● EXERCISE:
Every record that follows must be duplicated exactly, with images left out.

Saved entries:

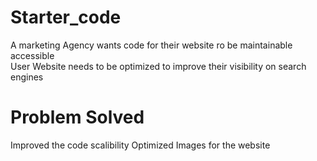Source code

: # Starter_code

A marketing Agency wants code for their website ro be maintainable accessible  
 User Website needs to be optimized  to improve their visibility on search engines 

 # Problem Solved 
 Improved the code scalibility 
 Optimized Images for the website 
 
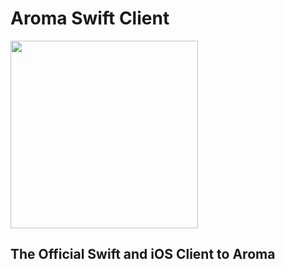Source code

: # Aroma Swift Client

[<img src="https://raw.githubusercontent.com/RedRoma/aroma/develop/Graphics/Logo.png" width="300">](https://github.com/RedRoma/Aroma)

## The Official Swift and iOS Client to Aroma
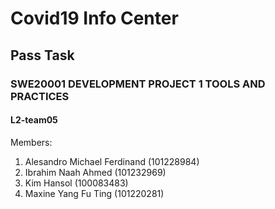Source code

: # Covid19 Info Center
## Pass Task
### SWE20001 DEVELOPMENT PROJECT 1 TOOLS AND PRACTICES
#### L2-team05

Members:
1. Alesandro Michael Ferdinand (101228984)
2. Ibrahim Naah Ahmed (101232969)
3. Kim Hansol (100083483)
4. Maxine Yang Fu Ting (101220281)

● EXERCISE RESPONSE:
Source code

: # Starter_code

A marketing Agency wants code for their website ro be maintainable accessible  
 User Website needs to be optimized  to improve their visibility on search engines 

 # Problem Solved 
 Improved the code scalibility 
 Optimized Images for the website 
 
Source code

: # Aroma Swift Client

[<img src="https://raw.githubusercontent.com/RedRoma/aroma/develop/Graphics/Logo.png" width="300">](https://github.com/RedRoma/Aroma)

## The Official Swift and iOS Client to Aroma
Source code

: # Covid19 Info Center
## Pass Task
### SWE20001 DEVELOPMENT PROJECT 1 TOOLS AND PRACTICES
#### L2-team05

Members:
1. Alesandro Michael Ferdinand (101228984)
2. Ibrahim Naah Ahmed (101232969)
3. Kim Hansol (100083483)
4. Maxine Yang Fu Ting (101220281)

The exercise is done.